Hacker News new | ask | show | jobs
by partiallattice 1861 days ago
That's an SLA where they expect to end up paying customers back for outages. They've done an admirable job with only a few global outages, but subsets of customers have experienced plenty of outages.

A single 5 min outage would blow through more than a decade of SLO at 6 9s. As far as I'm aware, there does not exist a service that has been up for more than a decade with fewer than 5 min of downtime, and that definitely includes route 53.

1 comments

In order to achieve 6 9s you need a two levels of replication, you need synchronous replication with instant failover, plus asynchronous replication to handle site failover. RonDB provides both. NDB is used in lots of telecom services where you can't make a phone call unless NDB is up. These services definitely can at times run for decades without downtime. RonDB is built on top of NDB.
Data durability and high availability are two different metrics.

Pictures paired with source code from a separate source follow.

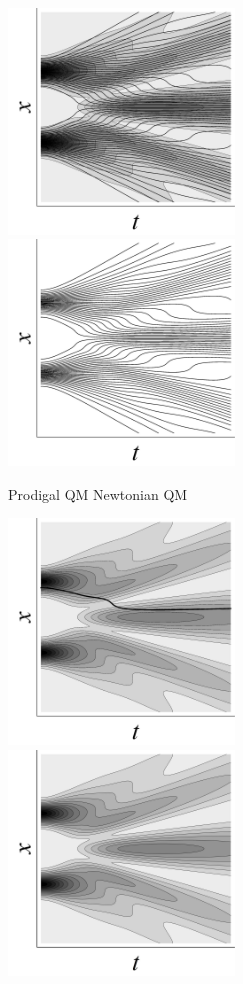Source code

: \documentclass[onecolumn,secnumarabic,balancelastpage,amsmath,amssymb,nofootinbib]{article}
\begin{document}
\begin{figure}[h!]
\centerline{\includegraphics[width=6cm]{ProdigalQMBlackandWhite.jpg}\ \ \ \ \ \ \includegraphics[width=6cm]{NewtonianQMBlackandWhite.jpg}}
\vspace*{-4 pt}
\large{\hspace*{3 cm} Prodigal QM \hspace{3.9 cm} Newtonian QM}\vspace*{8 pt}\\
\centerline{\includegraphics[width=6cm]{BohmianQMBlackandWhite.jpg}\ \ \ \ \ \ \includegraphics[width=6cm]{EverettianQMBlackandWhite.jpg}}\vspace*{-4 pt}

\end{figure}
\end{document}
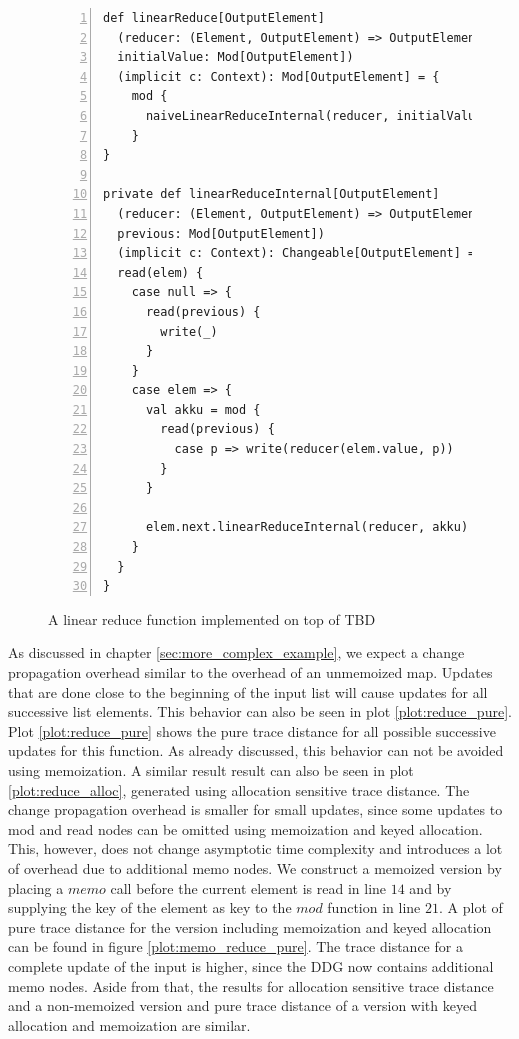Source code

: \begin{figure}
\begin{lstlisting}[frame=single,basicstyle=\ttfamily,numbers=left,mathescape=true]
def linearReduce[OutputElement]
  (reducer: (Element, OutputElement) => OutputElement, 
  initialValue: Mod[OutputElement])
  (implicit c: Context): Mod[OutputElement] = {
    mod {
      naiveLinearReduceInternal(reducer, initialValue)
    }
}

private def linearReduceInternal[OutputElement]
  (reducer: (Element, OutputElement) => OutputElement, 
  previous: Mod[OutputElement])
  (implicit c: Context): Changeable[OutputElement] = {
  read(elem) {
    case null => {
      read(previous) {
        write(_)
      }
    }
    case elem => {
      val akku = mod {
        read(previous) {
          case p => write(reducer(elem.value, p))
        }
      }

      elem.next.linearReduceInternal(reducer, akku)
    }
  }
}
\end{lstlisting}
\caption{A linear reduce function implemented on top of TBD}
\label{code:linear_reduce}
\end{figure}

As discussed in chapter \ref{sec:more_complex_example}, we expect a change propagation overhead similar to the overhead of an unmemoized map. Updates that are done close to the beginning of the input list will cause updates for all successive list elements. This behavior can also be seen in plot \ref{plot:reduce_pure}. Plot \ref{plot:reduce_pure} shows the pure trace distance for all possible successive updates for this function. As already discussed, this behavior can not be avoided using memoization. A similar result result can also be seen in plot \ref{plot:reduce_alloc}, generated using allocation sensitive trace distance. The change propagation overhead is smaller for small updates, since some updates to mod and read nodes can be omitted using memoization and keyed allocation. This, however, does not change asymptotic time complexity and introduces a lot of overhead due to additional memo nodes. We construct a memoized version by placing a $memo$ call before the current element is read in line $14$ and by supplying the key of the element as key to the $mod$ function in line $21$. A plot of pure trace distance for the version including memoization and keyed allocation can be found in figure \ref{plot:memo_reduce_pure}. The trace distance for a complete update of the input is higher, since the DDG now contains additional memo nodes. Aside from that, the results for allocation sensitive trace distance and a non-memoized version and pure trace distance of a version with keyed allocation and memoization are similar.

iirc, S3 SLAs availability at 99.99; durability at 99.999999999 and 99.99999999999999 for cross-region replicated buckets.

Correct, Availability is the amount of time you are available to read and write data. Durability is the amount of time your data is not lost. The metrics mentioned in this post are about availability. Most cloud vendors provide SLAs of 99.95% availability. One problem to solve when working with a cloud vendor is that they need to upgrade their OS images every now and then, so to get the highest availability one must integrate with the cloud APIs announcing those changes.